_TASK:_
Return all of the data exactly, omitting any images.

_THE DATA:_

-.-.-

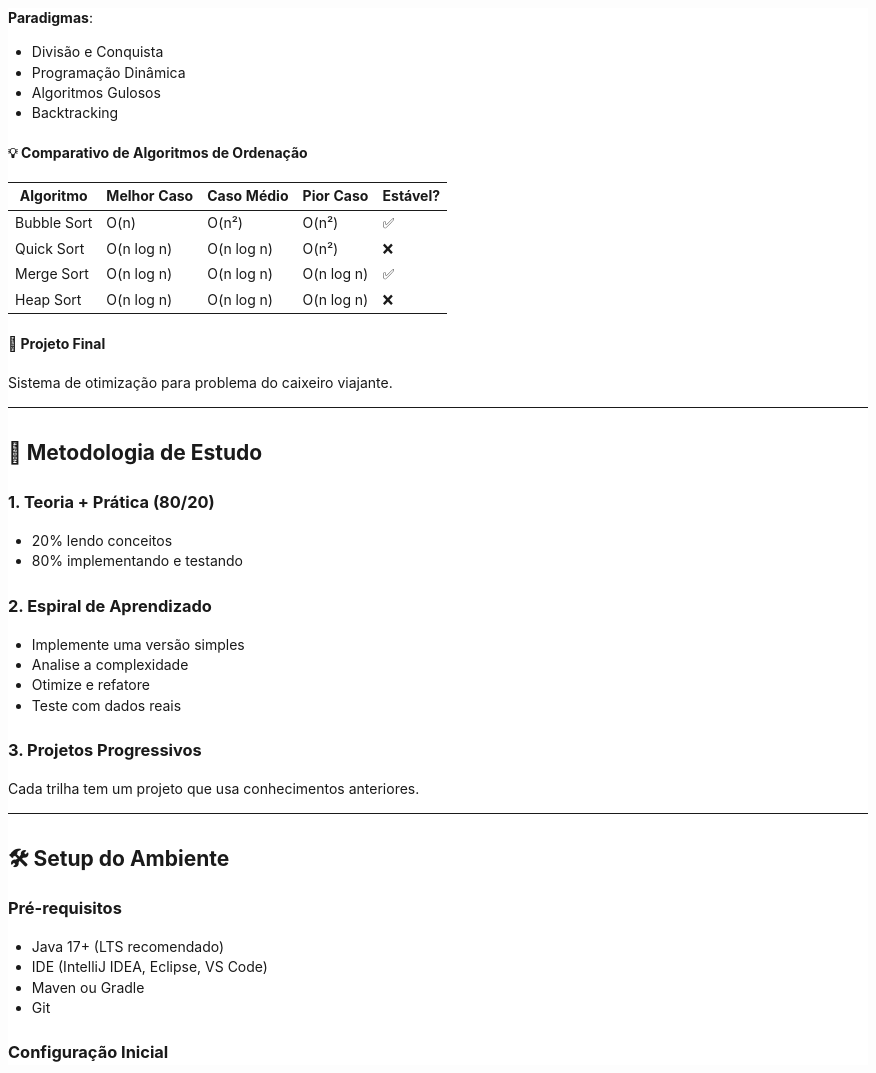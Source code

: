**Paradigmas**:
- Divisão e Conquista
- Programação Dinâmica
- Algoritmos Gulosos
- Backtracking

#### 💡 Comparativo de Algoritmos de Ordenação

| Algoritmo | Melhor Caso | Caso Médio | Pior Caso | Estável? |
|-----------|-------------|------------|-----------|----------|
| Bubble Sort | O(n) | O(n²) | O(n²) | ✅ |
| Quick Sort | O(n log n) | O(n log n) | O(n²) | ❌ |
| Merge Sort | O(n log n) | O(n log n) | O(n log n) | ✅ |
| Heap Sort | O(n log n) | O(n log n) | O(n log n) | ❌ |

#### 🎯 Projeto Final
Sistema de otimização para problema do caixeiro viajante.

---

## 🚀 Metodologia de Estudo

### 1. **Teoria + Prática** (80/20)
- 20% lendo conceitos
- 80% implementando e testando

### 2. **Espiral de Aprendizado**
- Implemente uma versão simples
- Analise a complexidade
- Otimize e refatore
- Teste com dados reais

### 3. **Projetos Progressivos**
Cada trilha tem um projeto que usa conhecimentos anteriores.

---

## 🛠️ Setup do Ambiente

### Pré-requisitos
- Java 17+ (LTS recomendado)
- IDE (IntelliJ IDEA, Eclipse, VS Code)
- Maven ou Gradle
- Git

### Configuração Inicial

-.-.-

_OUTPUT FOR THIS TASK:_
Source code

:**Paradigmas**:
- Divisão e Conquista
- Programação Dinâmica
- Algoritmos Gulosos
- Backtracking

#### 💡 Comparativo de Algoritmos de Ordenação

| Algoritmo | Melhor Caso | Caso Médio | Pior Caso | Estável? |
|-----------|-------------|------------|-----------|----------|
| Bubble Sort | O(n) | O(n²) | O(n²) | ✅ |
| Quick Sort | O(n log n) | O(n log n) | O(n²) | ❌ |
| Merge Sort | O(n log n) | O(n log n) | O(n log n) | ✅ |
| Heap Sort | O(n log n) | O(n log n) | O(n log n) | ❌ |

#### 🎯 Projeto Final
Sistema de otimização para problema do caixeiro viajante.

---

## 🚀 Metodologia de Estudo

### 1. **Teoria + Prática** (80/20)
- 20% lendo conceitos
- 80% implementando e testando

### 2. **Espiral de Aprendizado**
- Implemente uma versão simples
- Analise a complexidade
- Otimize e refatore
- Teste com dados reais

### 3. **Projetos Progressivos**
Cada trilha tem um projeto que usa conhecimentos anteriores.

---

## 🛠️ Setup do Ambiente

### Pré-requisitos
- Java 17+ (LTS recomendado)
- IDE (IntelliJ IDEA, Eclipse, VS Code)
- Maven ou Gradle
- Git

### Configuração Inicial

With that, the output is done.